As the agricultural production became more and more „intensive“, climaxing in GMO at
the moment, the cognizance of necessity for environmental preservation and safety food
production grew clearer and clearer. Facing soil erosion, pollution of the environment, and
finally transgenic technology – in phrase, the endangerment of the Earth – a vast part of
general public and specialist groups have tried to find an exit in ecologically justified
agricultural production, particularly in developed countries. Backing up to very basics in
agriculture, omitting chemical protection and fertilizers, GMO, clearing the soil and
environment and producing safety food, that “movement” is not only environmentally
sound, but also a stand against tendency of a rather small number of transnational
companies to overtake global food production (Jošt, 2000). Gradually developing, the safety
manner of agricultural production finally sublimated in organic agriculture. The organic way
of agricultural production has a very strict rules leaving out anything that can cause the
pollution of the environment and the product. That means almost all of the “benefits” of
intensive agriculture. Very soon it was comprehended that wheat and other cultivar varieties
created for intensive agricultural production could hardly be used in organic agriculture.

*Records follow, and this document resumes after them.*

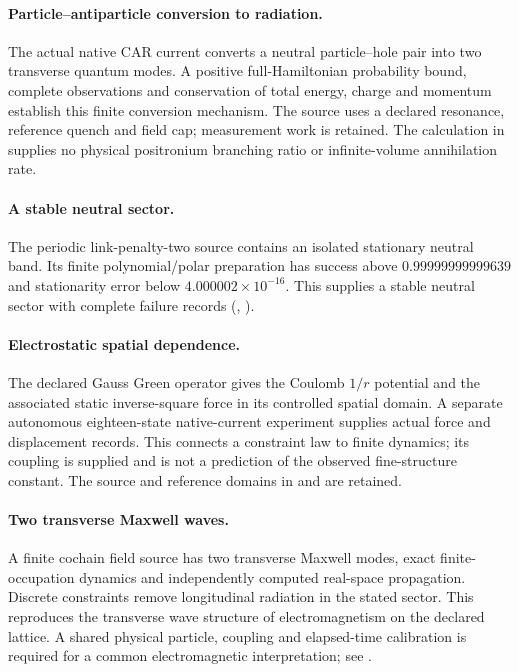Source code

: \paragraph{Particle--antiparticle conversion to radiation.}
The actual native CAR current converts a neutral particle--hole pair
into two transverse quantum modes. A positive full-Hamiltonian
probability bound, complete observations and conservation of total
energy, charge and momentum establish this finite conversion mechanism.
The source uses a declared resonance, reference quench and field cap;
measurement work is retained. The calculation in
 supplies no physical positronium
branching ratio or infinite-volume annihilation rate.

\paragraph{A stable neutral sector.}
The periodic link-penalty-two source contains an isolated stationary
neutral band. Its finite polynomial/polar preparation has success above
$0.99999999999639$ and stationarity error below $4.000002\times10^{-16}$.
This supplies a stable neutral sector with complete failure records
(,
).

\paragraph{Electrostatic spatial dependence.}
The declared Gauss Green operator gives the Coulomb $1/r$ potential and
the associated static inverse-square force in its controlled spatial
domain. A separate autonomous eighteen-state native-current experiment
supplies actual force and displacement records. This connects a
constraint law to finite dynamics; its coupling is supplied and is not
a prediction of the observed fine-structure constant. The source and
reference domains in  and
 are retained.

\paragraph{Two transverse Maxwell waves.}
A finite cochain field source has two transverse Maxwell modes, exact
finite-occupation dynamics and independently computed real-space
propagation. Discrete constraints remove longitudinal radiation in the
stated sector. This reproduces the transverse wave structure of
electromagnetism on the declared lattice. A shared physical particle,
coupling and elapsed-time calibration is required for a common
electromagnetic interpretation; see
.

Cultivated varieties under two constant selection criteria in breeding program – high and
stable yield - were highly dependent on chemicals. Their performance in organic agriculture,
based on traditional approach to food production, appeared to be rather unsatisfactory. The
importance of wheat and other endangered genetic variability (local populations) for organic
agriculture is evident. That importance is not only in material, but also in revitalization of
experience how to handle that crops, and even the way of preparing food in an old fashion
way. The utilization of old wheat populations means to return to better adapted genotypes
for particular areas, to handle higher genotype by environment interaction, to lost “high
yield”, but commonly to gain quality. Those populations could be a good basis for creating
organic breeding in order to obtain varieties suitable for organic agriculture. But first the
selection criteria for that kind of breeding have to be defined, or we are going to be trapped
again in high and stable yield but in organic production, and one leads to another soon we
are going to have “intensive organic agriculture”.